La série de « Peintures de contrefaçon » se constitue comme un ensemble de sérigraphies qui superposent un logo de marque commerciale à des œuvres peintes par l'artiste. Ces dernières interrogent les statuts de l'original et de la copie à l'ère de la reproduction numérique et industrielle. Elle questionne également le statut de l'œuvre d'art au sein du système des productions marchandes et culturelles, dans un contexte de mondialisation économique. Les années 80 connaissent un fort développement des techniques de reproduction. La mondialisation favorise la contrefaçon qui s'étend à tous les domaines de la production industrielle. La reproductibilité touche l'objet issu de l'industrie, destiné à la consommation de masse. Les contrefaçons d'objets des grandes marques ou des marques de luxe abondent et inondent le marché.

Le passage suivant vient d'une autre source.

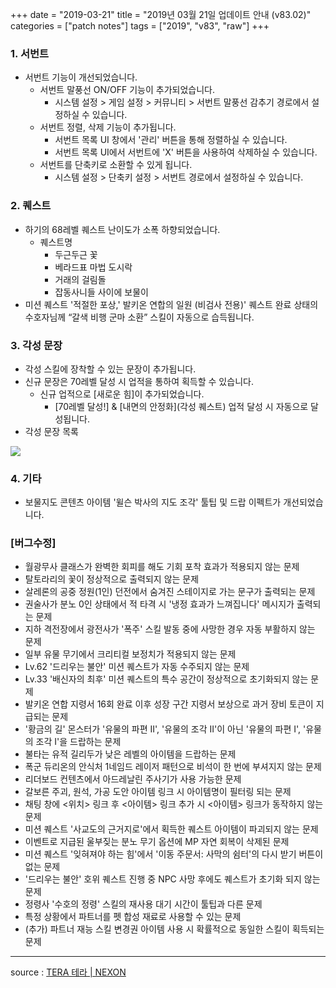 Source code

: +++
date = "2019-03-21"
title = "2019년 03월 21일 업데이트 안내 (v83.02)"
categories = ["patch notes"]
tags = ["2019", "v83", "raw"]
+++

### 1. 서번트
- 서번트 기능이 개선되었습니다.
  - 서번트 말풍선 ON/OFF 기능이 추가되었습니다.
    - 시스템 설정 > 게임 설정 > 커뮤니티 > 서번트 말풍선 감추기 경로에서 설정하실 수 있습니다.
  - 서번트 정렬, 삭제 기능이 추가됩니다.
    - 서번트 목록 UI 창에서 '관리' 버튼을 통해 정렬하실 수 있습니다.
    - 서번트 목록 UI에서 서번트에 'X' 버튼을 사용하여 삭제하실 수 있습니다.
  - 서번트를 단축키로 소환할 수 있게 됩니다.
    - 시스템 설정 > 단축키 설정 > 서번트 경로에서 설정하실 수 있습니다.

### 2. 퀘스트
- 하기의 68레벨 퀘스트 난이도가 소폭 하향되었습니다.
  - 퀘스트명
    - 두근두근 꽃
    - 베라드표 마법 도시락
    - 거래의 걸림돌
    - 잡동사니들 사이에 보물이
- 미션 퀘스트 '적절한 포상,' 발키온 연합의 일원 (비검사 전용)' 퀘스트 완료 상태의 수호자님께 “갈색 비행 군마 소환” 스킬이 자동으로 습득됩니다.

### 3. 각성 문장
- 각성 스킬에 장착할 수 있는 문장이 추가됩니다.
- 신규 문장은 70레벨 달성 시 업적을 통하여 획득할 수 있습니다.
  - 신규 업적으로 [새로운 힘]이 추가되었습니다.
    - [70레벨 달성!] & [내면의 안정화](각성 퀘스트) 업적 달성 시 자동으로 달성됩니다.
- 각성 문장 목록

![](/images/patch/v83-02_1.png)

### 4. 기타
- 보물지도 콘텐츠 아이템 '윌슨 박사의 지도 조각' 툴팁 및 드랍 이펙트가 개선되었습니다.

### [버그수정]
- 월광무사 클래스가 완벽한 회피를 해도 기회 포착 효과가 적용되지 않는 문제
- 탈토라리의 꽃이 정상적으로 출력되지 않는 문제
- 살레론의 공중 정원(1인) 던전에서 숨겨진 스테이지로 가는 문구가 출력되는 문제
- 권술사가 분노 0인 상태에서 적 타격 시 '냉정 효과가 느껴집니다' 메시지가 출력되는 문제
- 지하 격전장에서 광전사가 '폭주' 스킬 발동 중에 사망한 경우 자동 부활하지 않는 문제
- 일부 유물 무기에서 크리티컬 보정치가 적용되지 않는 문제
- Lv.62 '드리우는 불안' 미션 퀘스트가 자동 수주되지 않는 문제
- Lv.33 '배신자의 최후' 미션 퀘스트의 특수 공간이 정상적으로 초기화되지 않는 문제
- 발키온 연합 지령서 16회 완료 이후 성장 구간 지령서 보상으로 과거 장비 토큰이 지급되는 문제
- '황금의 길' 몬스터가 '유물의 파편 II', '유물의 조각 II'이 아닌 '유물의 파편 I', '유물의 조각 I'을 드랍하는 문제
- 불타는 유적 길리두가 낮은 레벨의 아이템을 드랍하는 문제
- 폭군 듀리온의 안식처 1네임드 레이저 패턴으로 비석이 한 번에 부셔지지 않는 문제
- 리더보드 컨텐츠에서 아드레날린 주사기가 사용 가능한 문제
- 갈보른 주괴, 원석, 가공 도안 아이템 링크 시 아이템명이 필터링 되는 문제
- 채팅 창에 <위치> 링크 후 <아이템> 링크 추가 시 <아이템> 링크가 동작하지 않는 문제
- 미션 퀘스트 '사교도의 근거지로'에서 획득한 퀘스트 아이템이 파괴되지 않는 문제
- 이벤트로 지급된 울부짖는 분노 무기 옵션에 MP 자연 회복이 삭제된 문제
- 미션 퀘스트 '잊혀져야 하는 힘'에서 '이동 주문서: 사막의 쉼터'의 다시 받기 버튼이 없는 문제
- '드리우는 불안' 호위 퀘스트 진행 중 NPC 사망 후에도 퀘스트가 초기화 되지 않는 문제
- 정령사 '수호의 정령' 스킬의 재사용 대기 시간이 툴팁과 다른 문제
- 특정 상황에서 파트너를 펫 합성 재료로 사용할 수 있는 문제
- (추가) 파트너 재능 스킬 변경권 아이템 사용 시 확률적으로 동일한 스킬이 획득되는 문제

----

source : [TERA 테라 | NEXON](http://tera.nexon.com/news/update/view.aspx?n4articlesn=384)
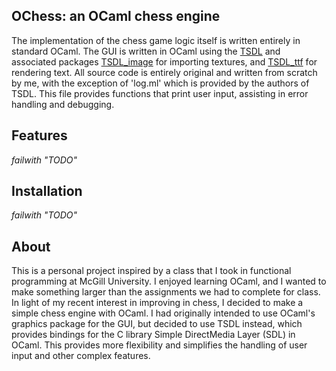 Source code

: ## OChess: an OCaml chess engine
The implementation of the chess game logic itself is written entirely in standard OCaml. The GUI is written in OCaml using the [TSDL](https://github.com/dbuenzli/tsdl/) 
and associated packages [TSDL_image](https://github.com/tokenrove/tsdl-image) for importing textures, and [TSDL_ttf](https://github.com/tokenrove/tsdl-ttf) for rendering text. 
All source code is entirely original and written from scratch by me, with the exception of 'log.ml' which is provided by the authors of TSDL. This file provides 
functions that print user input, assisting in error handling and debugging.

## Features
_failwith "TODO"_

## Installation
_failwith "TODO"_

## About
This is a personal project inspired by a class that I took in functional programming at McGill University. I enjoyed learning OCaml, 
and I wanted to make something larger than the assignments we had to complete for class. In light of my recent interest in improving in 
chess, I decided to make a simple chess engine with OCaml. I had originally intended to use OCaml's graphics package for the GUI, but 
decided to use TSDL instead, which provides bindings for the C library Simple DirectMedia Layer (SDL) in OCaml. This provides more 
flexibility and simplifies the handling of user input and other complex features.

« L’aura » de l'œuvre d'art, notion développée par Walter Benjamin, désigne son pouvoir de fascination qui dépend en partie de son originalité, de son unicité et du mystère entourant les conditions de sa production. Le développement des techniques de reproduction remettent précisément en question l'unicité et l'originalité de l'œuvre d'art, brouille la distinction entre l'original et la copie. Ce qui entraîne fatalement une perte d'aura pour l'œuvre d'art. L'aura de l'œuvre d'art est également très exploitée par les marques et par la publicité. La Laitière de Vermeer vend des yaourts, Picasso appose sa signature sur la carrosserie d'une voiture familiale, Les Tournesols de Van Gogh (qui n'a jamais rien vendu de son vivant) sont devenus le lieu commun de l'originalité et de la créativité dans les discours publicitaires.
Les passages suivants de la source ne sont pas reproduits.